Jules said my first piece was "publishable," though he rightfully pointed out that I was lazy and didn't cite my sources. I also let an easily missed grammatical error slip in. Can you find it?
Also, do you like the piece? Let me know with a comment.
---
During the four-or-so months leading up to school I was writing for GameRant.com—you can see my pieces by searching for my name directly on their home page. I had to quit shortly after school started, but it was a good experience that gave me a greater appreciation for the news cycle and for that particular gaming news site. They focus on article depth at Game Rant, really digging in to the research for any given story.
With my writing background, I've been leery of each new class in the story stream here at VFS. After all, I took years of classes at Grant MacEwan University in Edmonton learning to write, and I focused on the creative streams, especially scriptwriting. As a medium, games borrow heavily from film to tell our stories. And, as an art form, the quality of a written work is often subjective; it is rooted in the audience's experience. Sure, there are best practices and rules to follow, and these tools are extremely helpful in dissecting and improving written work, but it's far from a science when other people are involved.
So I've been worried as each new class begins that my instructors will hate my writing style and harpoon my chances at graduating with honours. That hasn't happened. Quite the opposite—my average over the story focused classes since term one is hovering around a perfect grade. That still didn't stop me from being worried on our first day of Games Journalism class, however.
Our instructor introduced himself as a notoriously hard marker with decades of games-industry writing and editing experience. He looks, sounds, and teaches like he has a real appreciation for classical art, which I almost universally detest for the praise we heap on it. He's direct—which I actually really appreciate, thank you—but when you're on edge and new to a person the 'wrong' criticism might sour your impression of them forever.
It's three weeks in, and nothing has changed, though as usual my fears were unfounded. Well, sort of. Jules has made good on all of his promises—he *is* a tough marker and he is rather direct in his criticism, but none of it is personal, and all of it is targeted to improve our writing. Frankly, I should have known. After all, a writer's ongoing job and the first responsibility they need to learn is to take nothing personally. Jules probably perfected that when I was still flicking chocolate milk on the roof of our classroom during recess. I shouldn't have worried that he would hate my written voice and sink my chances. Though it's still going to be hard work to impress this guy. I'll see what I can do.
Jules said my first piece was "publishable," though he rightfully pointed out that I was lazy and didn't cite my sources. I also let an easily missed grammatical error slip in. Can you find it?
Also, do you like the piece? Let me know with a comment.
---
Bloody Memory Lane: How I Killed All of my Favourite NES Characters in one Afternoon
A bit of media made especially for you is a rare delight.
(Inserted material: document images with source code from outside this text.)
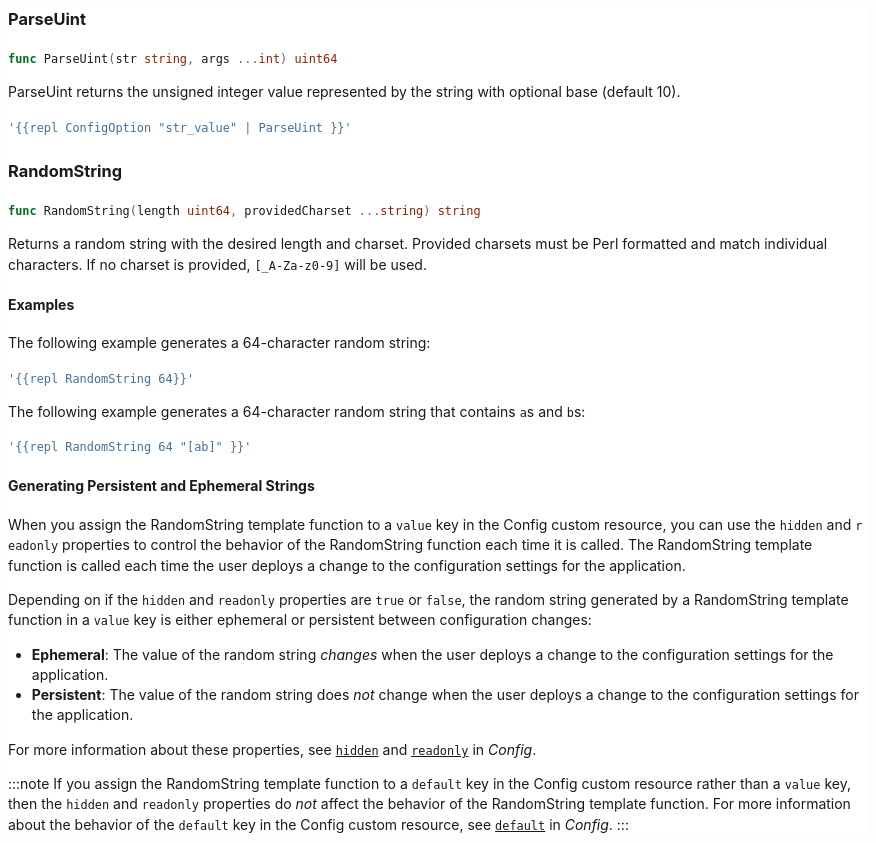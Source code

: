 ### ParseUint
```go
func ParseUint(str string, args ...int) uint64
```
ParseUint returns the unsigned integer value represented by the string with optional base (default 10).
```yaml
'{{repl ConfigOption "str_value" | ParseUint }}'
```

### RandomString
```go
func RandomString(length uint64, providedCharset ...string) string
```
Returns a random string with the desired length and charset.
Provided charsets must be Perl formatted and match individual characters.
If no charset is provided, `[_A-Za-z0-9]` will be used.

#### Examples

The following example generates a 64-character random string:

```yaml
'{{repl RandomString 64}}'
```
The following example generates a 64-character random string that contains `a`s and `b`s:

```yaml
'{{repl RandomString 64 "[ab]" }}'
```
#### Generating Persistent and Ephemeral Strings

When you assign the RandomString template function to a `value` key in the Config custom resource, you can use the `hidden` and `readonly` properties to control the behavior of the RandomString function each time it is called. The RandomString template function is called each time the user deploys a change to the configuration settings for the application.

Depending on if the `hidden` and `readonly` properties are `true` or `false`, the random string generated by a RandomString template function in a `value` key is either ephemeral or persistent between configuration changes:

* **Ephemeral**: The value of the random string _changes_ when the user deploys a change to the configuration settings for the application.
* **Persistent**: The value of the random string does _not_ change when the user deploys a change to the configuration settings for the application.

For more information about these properties, see [`hidden`](custom-resource-config#hidden) and [`readonly`](custom-resource-config#readonly) in _Config_.

:::note
If you assign the RandomString template function to a `default` key in the Config custom resource rather than a `value` key, then the `hidden` and `readonly` properties do _not_ affect the behavior of the RandomString template function. For more information about the behavior of the `default` key in the Config custom resource, see [`default`](custom-resource-config#default) in _Config_.
:::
Seldom over the last decade has a movie, book, or videogame been so pitch-perfect that I felt the creators were some alternate-universe versions of me, delivering a labour of love whose goal was to make me happy. Scott Pilgrim vs. The World (the movie) was one of these. Let's talk about another.
Abobo's Big Adventure (ABA) is simultaneously a free Flash game and a concentrated dollop of sense memory from my formative years, with each level more surprisingly delightful and familiar than the last. As a 29-year-old gamer raised on Nintendo but who was forbidden to play videogames during school days, ABA is a time machine. For some, I'm sure the experience might be like sitting down for a home-cooked meal; for me—for many in my generation—it's like the dimly lit, comforting weekends getting lost on Zebes, tirelessly learning the patterns of Dr. Wily's robot pawns, and the first time I could kill a blue slime with just a bamboo pole.
As Abobo, the lumpy-headed miniboss from the Double Dragon games who busts through background walls to pound on the Lee brothers, you walk, swim, shoot, wrestle, and fly through eight varied levels ripped directly from several of the most beloved games of the NES era. The core mechanics of each level are different, and no matter the superstar status of a particular game character, Abobo irreverently makes them pay for the kidnapping of his son (Aboboy)—the object of desire throughout Abobo's rampage.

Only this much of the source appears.